■ Instructions to follow
Scan the material below for the word "competition", then copy every line in which it appears.
╭─ Records shown
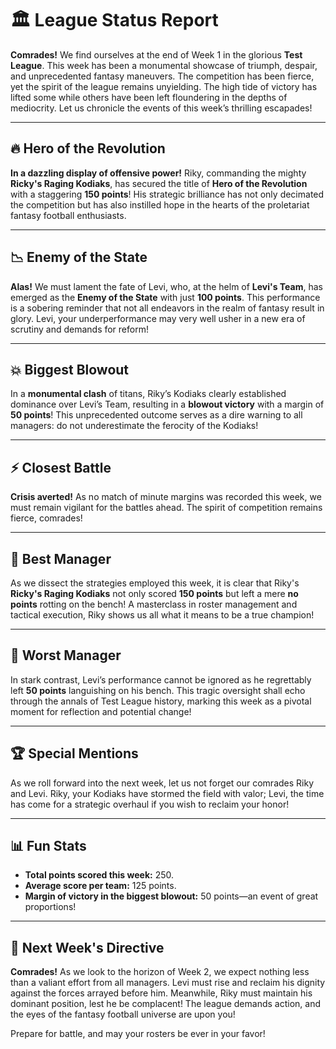 # 🏛️ League Status Report

**Comrades!** We find ourselves at the end of Week 1 in the glorious **Test League**. This week has been a monumental showcase of triumph, despair, and unprecedented fantasy maneuvers. The competition has been fierce, yet the spirit of the league remains unyielding. The high tide of victory has lifted some while others have been left floundering in the depths of mediocrity. Let us chronicle the events of this week’s thrilling escapades!

---

## 🔥 Hero of the Revolution

**In a dazzling display of offensive power!** Riky, commanding the mighty **Ricky's Raging Kodiaks**, has secured the title of **Hero of the Revolution** with a staggering **150 points**! His strategic brilliance has not only decimated the competition but has also instilled hope in the hearts of the proletariat fantasy football enthusiasts. 

---

## 📉 Enemy of the State

**Alas!** We must lament the fate of Levi, who, at the helm of **Levi's Team**, has emerged as the **Enemy of the State** with just **100 points**. This performance is a sobering reminder that not all endeavors in the realm of fantasy result in glory. Levi, your underperformance may very well usher in a new era of scrutiny and demands for reform!

---

## 💥 Biggest Blowout

In a **monumental clash** of titans, Riky’s Kodiaks clearly established dominance over Levi’s Team, resulting in a **blowout victory** with a margin of **50 points**! This unprecedented outcome serves as a dire warning to all managers: do not underestimate the ferocity of the Kodiaks!

---

## ⚡ Closest Battle

**Crisis averted!** As no match of minute margins was recorded this week, we must remain vigilant for the battles ahead. The spirit of competition remains fierce, comrades!

---

## 🎯 Best Manager

As we dissect the strategies employed this week, it is clear that Riky's **Ricky's Raging Kodiaks** not only scored **150 points** but left a mere **no points** rotting on the bench! A masterclass in roster management and tactical execution, Riky shows us all what it means to be a true champion!

---

## 🤦 Worst Manager

In stark contrast, Levi’s performance cannot be ignored as he regrettably left **50 points** languishing on his bench. This tragic oversight shall echo through the annals of Test League history, marking this week as a pivotal moment for reflection and potential change!

---

## 🏆 Special Mentions

As we roll forward into the next week, let us not forget our comrades Riky and Levi. Riky, your Kodiaks have stormed the field with valor; Levi, the time has come for a strategic overhaul if you wish to reclaim your honor!

---

## 📊 Fun Stats

- **Total points scored this week:** 250.
- **Average score per team:** 125 points. 
- **Margin of victory in the biggest blowout:** 50 points—an event of great proportions!

---

## 🎪 Next Week's Directive

**Comrades!** As we look to the horizon of Week 2, we expect nothing less than a valiant effort from all managers. Levi must rise and reclaim his dignity against the forces arrayed before him. Meanwhile, Riky must maintain his dominant position, lest he be complacent! The league demands action, and the eyes of the fantasy football universe are upon you!

Prepare for battle, and may your rosters be ever in your favor!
╰─
■ Exercise output
**Comrades!** We find ourselves at the end of Week 1 in the glorious **Test League**. This week has been a monumental showcase of triumph, despair, and unprecedented fantasy maneuvers. The competition has been fierce, yet the spirit of the league remains unyielding. The high tide of victory has lifted some while others have been left floundering in the depths of mediocrity. Let us chronicle the events of this week’s thrilling escapades!
**In a dazzling display of offensive power!** Riky, commanding the mighty **Ricky's Raging Kodiaks**, has secured the title of **Hero of the Revolution** with a staggering **150 points**! His strategic brilliance has not only decimated the competition but has also instilled hope in the hearts of the proletariat fantasy football enthusiasts. 
**Crisis averted!** As no match of minute margins was recorded this week, we must remain vigilant for the battles ahead. The spirit of competition remains fierce, comrades!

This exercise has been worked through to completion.